At lunchtime she was a connoisseur of trees — mango trees, banyan trees, especially Moreton Bay figs, especially broad-leafed dense-leafed trees with low-hanging branches. Kay was an adept of the quick disappearance. She knew the top of each head, she had a God’s-eye view. She was privy to many private acts of treachery that flourished like cobblers’ pegs and wet-the-beds: she heard what Diana whispered to Leigh about June, and to June about Leigh, and what June and Leigh said about Diana in Diana’s absence. She drew certain conclusions about the nature of friendship.
She knew what Patrick and Diana did in the ditch beneath the Moreton Bay fig, how they took turns and giggled; how once Patrick would not give back Diana’s underpants but ran away with them, red in the face with wicked glee. And how Diana, crying, ran home from school. After which, in the course of the afternoon, Diana’s mother and the headmaster appeared at the door of the classroom, and Patrick was called away.
A sense of gravity and horrible expectation filled the classroom. The absence of Patrick went spinning and glittering between the desks like fireworks on Guy Fawkes Night, full of dazzle and menace.
Then Patrick returned.
He looked once around the class, defiantly, and tossed his head. Three livid blue lines, roughly parallel, raised themselves across the calf of his right leg. This was a turning point, a notch in the passage of class history. There was always before those blue stripes, and after. Among the boys, the secret sign was a badge of rank, but the girls were afraid of Patrick; they lay awake at nights in the grip of delicious shivers, thinking about his now purple and yellow-green legs and about Diana’s underpants (for somehow the word g
ot around; Diana’s mother told June’s mother who told June who told everyone).
Every morning when Kay, trembling, passed the knot of boys at the school gate, she would glance sideways at the last minute, watching for Patrick’s smile. It touched her like something feverish. In dreams, she smiled back; in the schoolyard she was afraid to. Once a boy pushed her over, and Patrick helped her up and punched the other boy. In dreams, Patrick held at bay packs of dogs as she passed (a bunch of leashes like ribbons in his hand). He intercepted the deadly flight of cricket balls bound for her head. He spread blankets when she fell on the gravel. The shadow that Patrick cast was like the shadow of the Almighty.
They never spoke to each other, she didn’t know why.
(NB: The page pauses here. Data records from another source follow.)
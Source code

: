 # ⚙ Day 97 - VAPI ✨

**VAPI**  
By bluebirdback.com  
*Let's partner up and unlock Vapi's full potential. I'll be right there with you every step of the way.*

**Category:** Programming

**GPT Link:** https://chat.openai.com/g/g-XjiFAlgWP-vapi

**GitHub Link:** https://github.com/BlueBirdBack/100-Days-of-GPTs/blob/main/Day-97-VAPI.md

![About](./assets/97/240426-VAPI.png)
She did know, since her branch of the mango tree was level with the classroom windows, what Miss Kennedy did during lunchtime: how, after the blackboard was cleaned down, and the copybooks taken from the old wooden press for the afternoon lesson, and the sandwiches eaten, Miss Kennedy would close the door and press her ear against it, as if expecting warning messages from the verandah; how she would return to her desk and remove the gold-tasseled bookmark from the grade three reader and dangle it down the front of her dress, tassel trailing back and forth, back and forth, like a pendulum. Miss Kennedy would close her eyes and part her lips and her tongue would move like a lizard’s.
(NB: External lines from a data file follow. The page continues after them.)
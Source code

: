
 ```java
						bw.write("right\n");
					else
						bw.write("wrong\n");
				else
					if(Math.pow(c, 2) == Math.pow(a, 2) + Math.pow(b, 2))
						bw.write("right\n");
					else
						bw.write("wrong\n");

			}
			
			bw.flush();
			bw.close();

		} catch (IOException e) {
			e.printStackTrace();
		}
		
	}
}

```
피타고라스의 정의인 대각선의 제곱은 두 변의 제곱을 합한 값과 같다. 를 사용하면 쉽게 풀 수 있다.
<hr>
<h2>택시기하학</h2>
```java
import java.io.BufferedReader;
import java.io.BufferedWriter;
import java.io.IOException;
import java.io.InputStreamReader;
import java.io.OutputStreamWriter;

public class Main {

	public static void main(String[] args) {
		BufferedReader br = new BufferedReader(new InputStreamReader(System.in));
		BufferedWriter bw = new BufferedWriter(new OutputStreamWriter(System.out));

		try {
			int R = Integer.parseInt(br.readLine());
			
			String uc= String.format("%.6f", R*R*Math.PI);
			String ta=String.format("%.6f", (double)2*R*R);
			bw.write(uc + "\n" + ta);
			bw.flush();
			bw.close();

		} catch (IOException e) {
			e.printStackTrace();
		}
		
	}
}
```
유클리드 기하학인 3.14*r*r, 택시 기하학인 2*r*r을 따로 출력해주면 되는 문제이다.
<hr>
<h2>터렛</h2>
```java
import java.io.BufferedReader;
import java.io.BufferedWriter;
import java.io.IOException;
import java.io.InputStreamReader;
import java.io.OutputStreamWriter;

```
Kay felt she would run out of storage room for all the puzzling things she knew. Most of her knowledge was of the wrong kind. She could, for example, rattle through the names of the books of the Bible, from Genesis to Revelation, but could not produce the name of a single horse in the Melbourne Cup. She had never even heard of Phar Lap — “the legendary Phar Lap,” Miss Kennedy said, incredulous.